Mesona chinensis Extract Ameliorates Retinal Angiopathy in a Zebrafish Model of Diabetic Retinopathy by Targeting Thymidylate Synthase in Folate Metabolism

Retinal neovascularization in diabetic retinopathy (DR) is a major cause of vision loss. Folate-mediated one-carbon metabolism (OCM) is crucial for nucleotide synthesis and cell proliferation. We hypothesized that dysregulated OCM, particularly involving thymidylate synthase (TYMS), contributes to DR pathogenesis. Using a zebrafish DR model and human retinal endothelial cells, we assessed high glucose’s effects on retinal vessel development and TYMS expression. We measured changes in gene and protein expression of OCM enzymes (TYMS, DHFR, SHMT) via RT-PCR and Western blotting.

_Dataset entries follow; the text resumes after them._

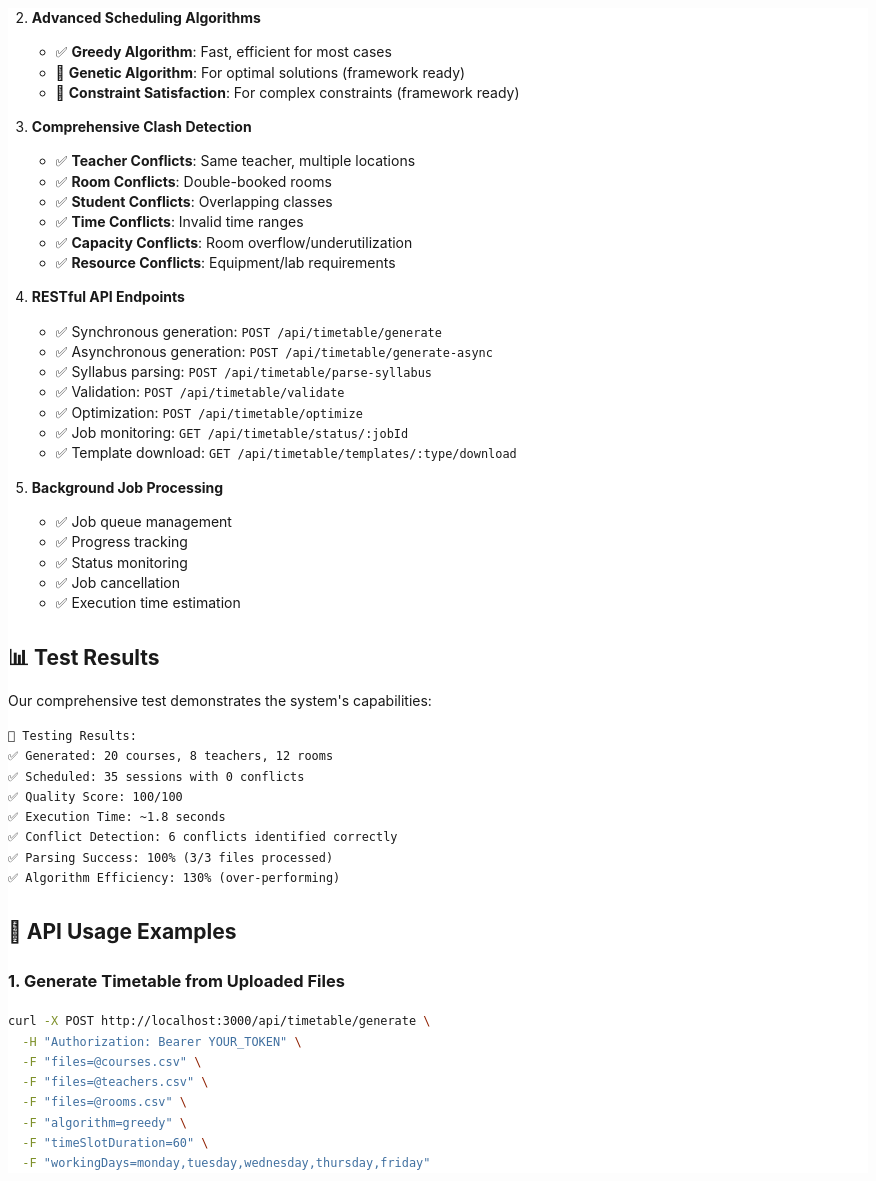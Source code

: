 2. **Advanced Scheduling Algorithms**
   - ✅ **Greedy Algorithm**: Fast, efficient for most cases
   - 🔄 **Genetic Algorithm**: For optimal solutions (framework ready)
   - 🔄 **Constraint Satisfaction**: For complex constraints (framework ready)

3. **Comprehensive Clash Detection**
   - ✅ **Teacher Conflicts**: Same teacher, multiple locations
   - ✅ **Room Conflicts**: Double-booked rooms
   - ✅ **Student Conflicts**: Overlapping classes
   - ✅ **Time Conflicts**: Invalid time ranges
   - ✅ **Capacity Conflicts**: Room overflow/underutilization
   - ✅ **Resource Conflicts**: Equipment/lab requirements

4. **RESTful API Endpoints**
   - ✅ Synchronous generation: `POST /api/timetable/generate`
   - ✅ Asynchronous generation: `POST /api/timetable/generate-async`
   - ✅ Syllabus parsing: `POST /api/timetable/parse-syllabus`
   - ✅ Validation: `POST /api/timetable/validate`
   - ✅ Optimization: `POST /api/timetable/optimize`
   - ✅ Job monitoring: `GET /api/timetable/status/:jobId`
   - ✅ Template download: `GET /api/timetable/templates/:type/download`

5. **Background Job Processing**
   - ✅ Job queue management
   - ✅ Progress tracking
   - ✅ Status monitoring
   - ✅ Job cancellation
   - ✅ Execution time estimation

## 📊 Test Results

Our comprehensive test demonstrates the system's capabilities:

```
🚀 Testing Results:
✅ Generated: 20 courses, 8 teachers, 12 rooms
✅ Scheduled: 35 sessions with 0 conflicts
✅ Quality Score: 100/100
✅ Execution Time: ~1.8 seconds
✅ Conflict Detection: 6 conflicts identified correctly
✅ Parsing Success: 100% (3/3 files processed)
✅ Algorithm Efficiency: 130% (over-performing)
```

## 🔧 API Usage Examples

### 1. Generate Timetable from Uploaded Files

```bash
curl -X POST http://localhost:3000/api/timetable/generate \
  -H "Authorization: Bearer YOUR_TOKEN" \
  -F "files=@courses.csv" \
  -F "files=@teachers.csv" \
  -F "files=@rooms.csv" \
  -F "algorithm=greedy" \
  -F "timeSlotDuration=60" \
  -F "workingDays=monday,tuesday,wednesday,thursday,friday"
```
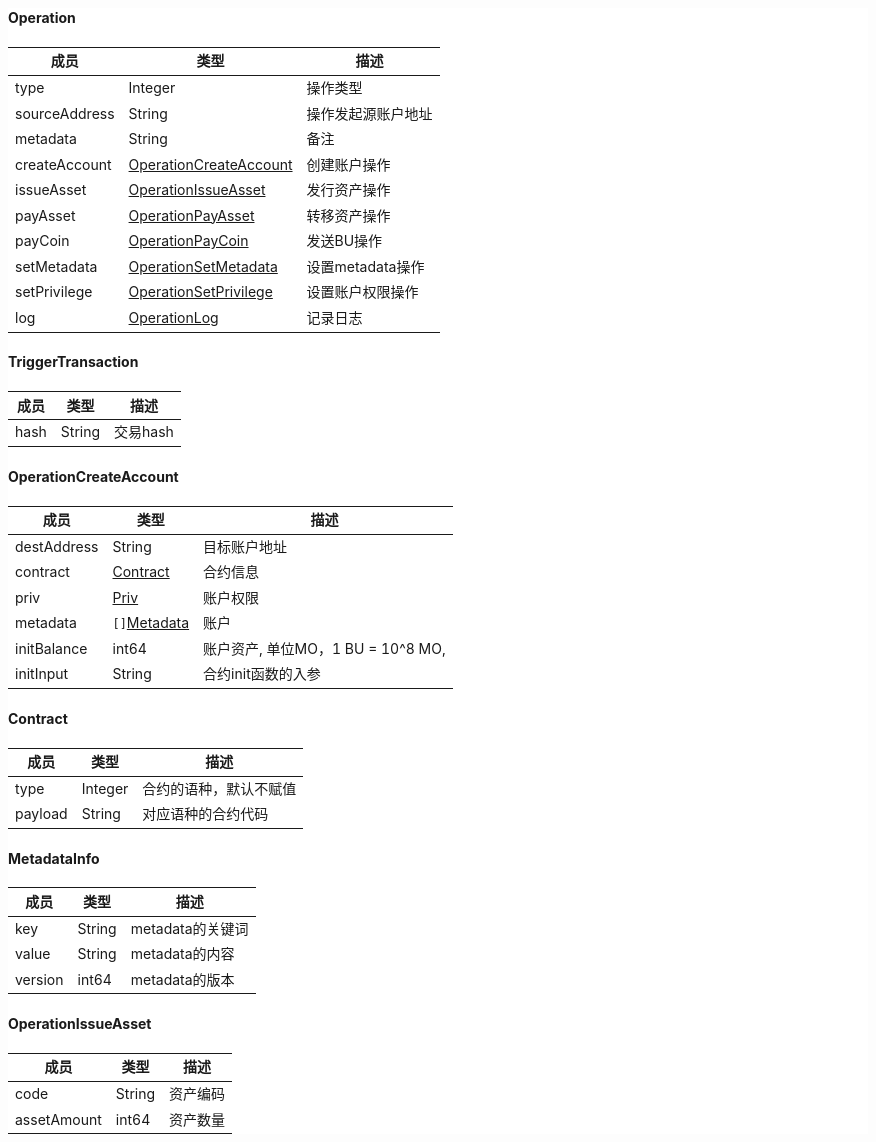 #### Operation

成员      |     类型     |        描述       
----------- | ------------ | ---------------- 
type|Integer|操作类型
sourceAddress|String|操作发起源账户地址
metadata|String|备注
createAccount|[OperationCreateAccount](#operationcreateaccount)|创建账户操作
issueAsset|[OperationIssueAsset](#operationissueasset)|发行资产操作
payAsset|[OperationPayAsset](#operationpayasset)|转移资产操作
payCoin|[OperationPayCoin](#operationpaycoin)|发送BU操作
setMetadata|[OperationSetMetadata](#operationsetmetadata)|设置metadata操作
setPrivilege|[OperationSetPrivilege](#operationsetprivilege)|设置账户权限操作
log|[OperationLog](#operationlog)|记录日志

#### TriggerTransaction

成员      |     类型     |        描述       
----------- | ------------ | ---------------- 
hash|String|交易hash

#### OperationCreateAccount

成员      |     类型     |        描述       
----------- | ------------ | ---------------- 
destAddress|String|目标账户地址
contract|[Contract](#contract)|合约信息
priv|[Priv](#priv)|账户权限
metadata|`[]`[Metadata](#metadata)|账户
initBalance|int64|账户资产, 单位MO，1 BU = 10^8 MO, 
initInput|String|合约init函数的入参

#### Contract

成员      |     类型     |        描述       
----------- | ------------ | ---------------- 
type|Integer| 合约的语种，默认不赋值
payload|String|对应语种的合约代码

#### MetadataInfo

成员      |     类型     |        描述       
----------- | ------------ | ---------------- 
key|String|metadata的关键词
value|String|metadata的内容
version|int64|metadata的版本

#### OperationIssueAsset

成员      |     类型     |        描述       
----------- | ------------ | ---------------- 
code|String|资产编码
assetAmount|int64|资产数量
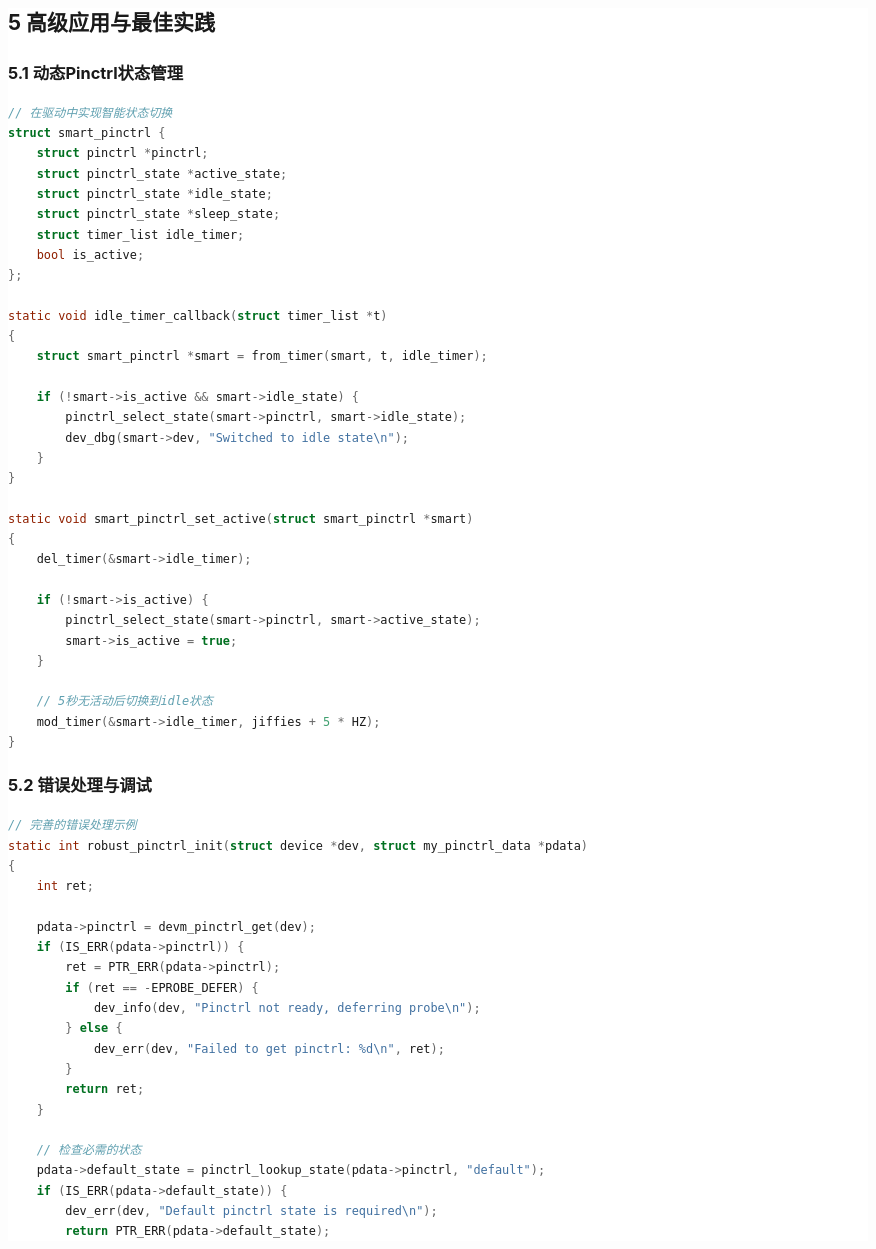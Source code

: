 ## 5 高级应用与最佳实践

### 5.1 动态Pinctrl状态管理

```c
// 在驱动中实现智能状态切换
struct smart_pinctrl {
    struct pinctrl *pinctrl;
    struct pinctrl_state *active_state;
    struct pinctrl_state *idle_state;
    struct pinctrl_state *sleep_state;
    struct timer_list idle_timer;
    bool is_active;
};

static void idle_timer_callback(struct timer_list *t)
{
    struct smart_pinctrl *smart = from_timer(smart, t, idle_timer);
    
    if (!smart->is_active && smart->idle_state) {
        pinctrl_select_state(smart->pinctrl, smart->idle_state);
        dev_dbg(smart->dev, "Switched to idle state\n");
    }
}

static void smart_pinctrl_set_active(struct smart_pinctrl *smart)
{
    del_timer(&smart->idle_timer);
    
    if (!smart->is_active) {
        pinctrl_select_state(smart->pinctrl, smart->active_state);
        smart->is_active = true;
    }
    
    // 5秒无活动后切换到idle状态
    mod_timer(&smart->idle_timer, jiffies + 5 * HZ);
}
```

### 5.2 错误处理与调试

```c
// 完善的错误处理示例
static int robust_pinctrl_init(struct device *dev, struct my_pinctrl_data *pdata)
{
    int ret;
    
    pdata->pinctrl = devm_pinctrl_get(dev);
    if (IS_ERR(pdata->pinctrl)) {
        ret = PTR_ERR(pdata->pinctrl);
        if (ret == -EPROBE_DEFER) {
            dev_info(dev, "Pinctrl not ready, deferring probe\n");
        } else {
            dev_err(dev, "Failed to get pinctrl: %d\n", ret);
        }
        return ret;
    }
    
    // 检查必需的状态
    pdata->default_state = pinctrl_lookup_state(pdata->pinctrl, "default");
    if (IS_ERR(pdata->default_state)) {
        dev_err(dev, "Default pinctrl state is required\n");
        return PTR_ERR(pdata->default_state);
```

TYMS overexpression (via tyms mRNA microinjection) increased DR angiogenesis severity. We evaluated the anti-angiogenic efficacy and safety of M. chinensis extract and one of its key compounds, quercetin, using vessel imaging, optomotor response assays, and developmental toxicity comparisons against 5-fluorouracil and methotrexate. High glucose upregulated TYMS expression at both mRNA and protein levels, driving retinal hyper-angiogenesis and visual impairment in DR zebrafish. The pro-angiogenic effects of TYMS are tissue-specific. M. chinensis and quercetin dose-dependently inhibited both pathological angiogenesis and glucose-induced TYMS expression. The anti-angiogenic effect of M. chinensis was found to be TYMS-dependent, as evidenced by its ability to reverse hyper-angiogenesis caused by TYMS overexpression. Crucially, M. chinensis exhibited minimal toxicity compared to conventional anti-folate drugs. TYMS, a key enzyme in folate-mediated OCM, contributes to the pathological retinal angiogenesis in zebrafish DR model. The natural extract M. chinensis represents a potent, and cost-effective intervention that can prevent glucose-induced retinal pathology by modulating TYMS activity, providing a safe and promising alternative for the prevention and management of DR.